## Exercise:
Every picture is to be removed, and all the data is to be copied exactly.

[Saved entries]

== Segment start ==

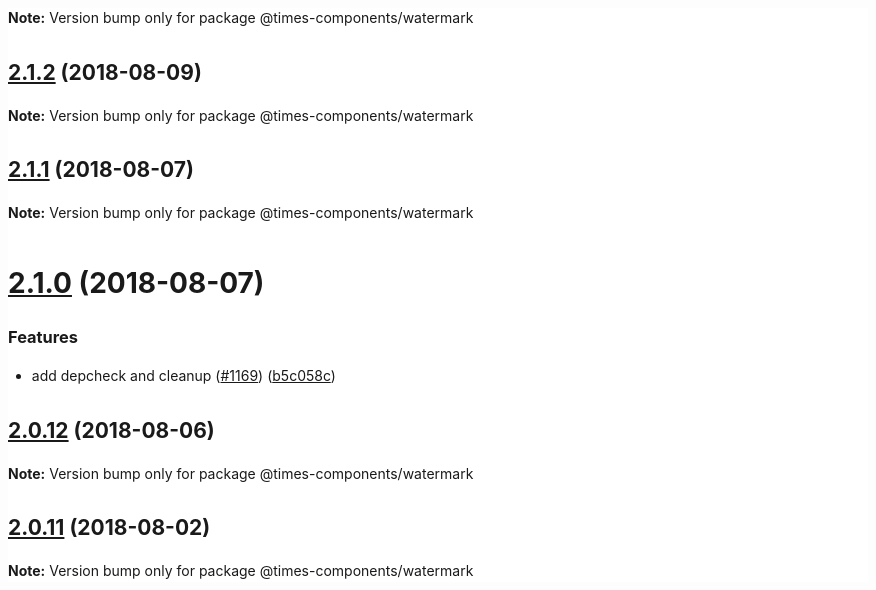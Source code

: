 


**Note:** Version bump only for package @times-components/watermark

<a name="2.1.2"></a>
## [2.1.2](https://github.com/newsuk/times-components/compare/@times-components/watermark@2.1.1...@times-components/watermark@2.1.2) (2018-08-09)




**Note:** Version bump only for package @times-components/watermark

<a name="2.1.1"></a>
## [2.1.1](https://github.com/newsuk/times-components/compare/@times-components/watermark@2.1.0...@times-components/watermark@2.1.1) (2018-08-07)




**Note:** Version bump only for package @times-components/watermark

<a name="2.1.0"></a>
# [2.1.0](https://github.com/newsuk/times-components/compare/@times-components/watermark@2.0.12...@times-components/watermark@2.1.0) (2018-08-07)


### Features

* add depcheck and cleanup ([#1169](https://github.com/newsuk/times-components/issues/1169)) ([b5c058c](https://github.com/newsuk/times-components/commit/b5c058c))




<a name="2.0.12"></a>
## [2.0.12](https://github.com/newsuk/times-components/compare/@times-components/watermark@2.0.11...@times-components/watermark@2.0.12) (2018-08-06)




**Note:** Version bump only for package @times-components/watermark

<a name="2.0.11"></a>
## [2.0.11](https://github.com/newsuk/times-components/compare/@times-components/watermark@2.0.10...@times-components/watermark@2.0.11) (2018-08-02)




**Note:** Version bump only for package @times-components/watermark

== Segment end ==

## Task result:
Source code

: 


**Note:** Version bump only for package @times-components/watermark

<a name="2.1.2"></a>
## [2.1.2](https://github.com/newsuk/times-components/compare/@times-components/watermark@2.1.1...@times-components/watermark@2.1.2) (2018-08-09)




**Note:** Version bump only for package @times-components/watermark

<a name="2.1.1"></a>
## [2.1.1](https://github.com/newsuk/times-components/compare/@times-components/watermark@2.1.0...@times-components/watermark@2.1.1) (2018-08-07)




**Note:** Version bump only for package @times-components/watermark

<a name="2.1.0"></a>
# [2.1.0](https://github.com/newsuk/times-components/compare/@times-components/watermark@2.0.12...@times-components/watermark@2.1.0) (2018-08-07)


### Features

* add depcheck and cleanup ([#1169](https://github.com/newsuk/times-components/issues/1169)) ([b5c058c](https://github.com/newsuk/times-components/commit/b5c058c))




<a name="2.0.12"></a>
## [2.0.12](https://github.com/newsuk/times-components/compare/@times-components/watermark@2.0.11...@times-components/watermark@2.0.12) (2018-08-06)




**Note:** Version bump only for package @times-components/watermark

<a name="2.0.11"></a>
## [2.0.11](https://github.com/newsuk/times-components/compare/@times-components/watermark@2.0.10...@times-components/watermark@2.0.11) (2018-08-02)




**Note:** Version bump only for package @times-components/watermark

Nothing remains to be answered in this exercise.